The letter went on to thank parents for helping their kids memorize the PINs and asked them to stress the importance of keeping the numbers confidential.

“My children have to memorize a four-digit PIN if they want to eat lunch at school,” said Howe, two of whose four children are in grades K-5. “It sounds like Big Brother to me....

“The PIN pulls up the child's picture for validation and records what the child is eating so Big Brother can keep track of my child's food consumption,” he said.

But the school district says the PIN system provides for quicker, more efficient and streamlined food service while ensuring what students select from the cafeteria complies with the law.

"We’re making sure that as they’re leaving the lunch line that the menu items they’ve selected match up with state law, so they’re selecting a meal that has all the basic [components] of good nutrition,” said school district spokesman Jarrett Peterson. “We’re not tracking what each individual child eats.”

The PIN program being rolled out this week is a response to Iowa’s 2008 Healthy Kids Act, which targets childhood obesity through an overhaul of school food, wellness and fitness programs throughout the state.

One provision of the law, which went into effect in July, says that any and all food offered on school grounds — in vending machines, a la carte cafeteria options, even fundraising bake sales — must adhere to federal guidelines.

Peterson said the school district is not storing the information in any kind of database. “We are not tracking each individual student’s meals, we are tracking to make sure the meals we serve are in compliance with the Healthy Kids Act,” he said.

But Marc Rotenberg, executive director of Electronic Privacy Information Center, a privacy and civil liberties advocacy center, said there is a growing trend of schools collecting student data and that schools need to be open with parents about what they’re doing with that student information.


1 comment:

John A said...

School District Monitors Kids' Lunch Choices

So much wrong.

But the silliest is the insistence
Peterson said the school district is not storing the information in any kind of database. “We are not tracking each individual student’s meals, we are tracking to make sure the meals we serve are in compliance with the Healthy Kids Act,” he said.

No polite way to say it - this is outright lies.

A database is being established, to show what foods are consumed.
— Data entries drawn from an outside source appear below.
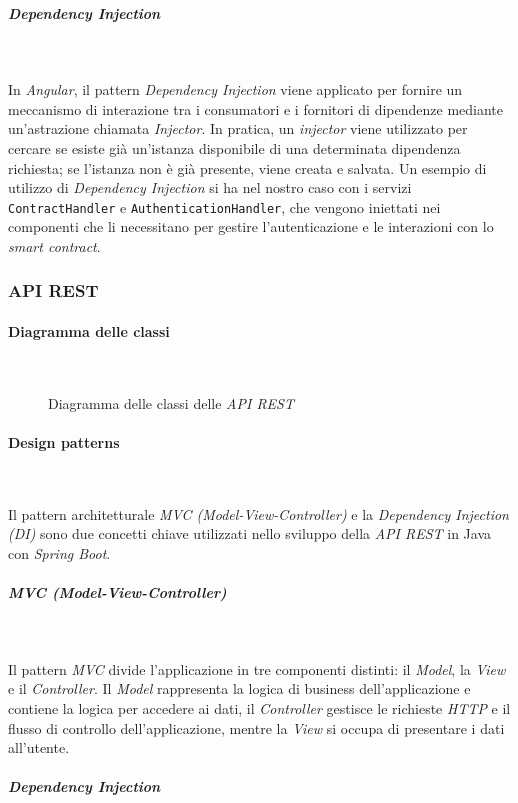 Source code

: \subparagraph*{Dependency Injection}~

\noindent In \textit{Angular}, il pattern \textit{Dependency Injection} viene applicato per fornire un meccanismo di interazione tra i consumatori e i fornitori di dipendenze mediante un'astrazione chiamata \textit{Injector}. In pratica, un \textit{injector} viene utilizzato per cercare se esiste già un'istanza disponibile di una determinata dipendenza richiesta; se l'istanza non è già presente, viene creata e salvata. Un esempio di utilizzo di \textit{Dependency Injection} si ha nel nostro caso con i servizi \texttt{ContractHandler} e \texttt{AuthenticationHandler}, che vengono iniettati nei componenti che li necessitano per gestire l'autenticazione e le interazioni con lo \textit{smart contract}.

\subsubsection{API REST}
\paragraph{Diagramma delle classi}~
\begin{figure}[H]
    
    \caption{Diagramma delle classi delle \textit{API REST}}\label{fig:apirest}
\end{figure}

\paragraph{Design patterns}~

\noindent Il pattern architetturale \textit{MVC (Model-View-Controller)} e la \textit{Dependency Injection (DI)} sono due concetti chiave utilizzati nello sviluppo della \textit{API REST} in Java con \textit{Spring Boot}.

\subparagraph*{MVC (Model-View-Controller)}~

\noindent Il pattern \textit{MVC} divide l'applicazione in tre componenti distinti: il \textit{Model}, la \textit{View} e il \textit{Controller}. Il \textit{Model} rappresenta la logica di business dell'applicazione e contiene la logica per accedere ai dati, il \textit{Controller} gestisce le richieste \textit{HTTP} e il flusso di controllo dell'applicazione, mentre la \textit{View} si occupa di presentare i dati all'utente.

\subparagraph*{Dependency Injection}~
To say that, then say the data is not being stored, cannot be a mere gaffe - it is a flat-out and stupid lie.

And the only reason for requiring a PIN (or other identifier, eg a machine-readable ID card)) is to track the individual. Totalling which foods are taken over a period of, say, an hour and a count of persons taking food duruing that time can be accomplished without needing to know what any individaul has taken.

It is also implied, though not stated, that if an individual child does not take "appropriate" - aka "required" - foods the individual will not be allowed to leave until the government list is satisfied, and any such incident may be reported to parents if not some government watchdog: doubtless repeat "offenses" will trigger a home visit to upbraid the parents, perhaps removing the child for attitude adjustment - brainwashing - away from "abusive" parents.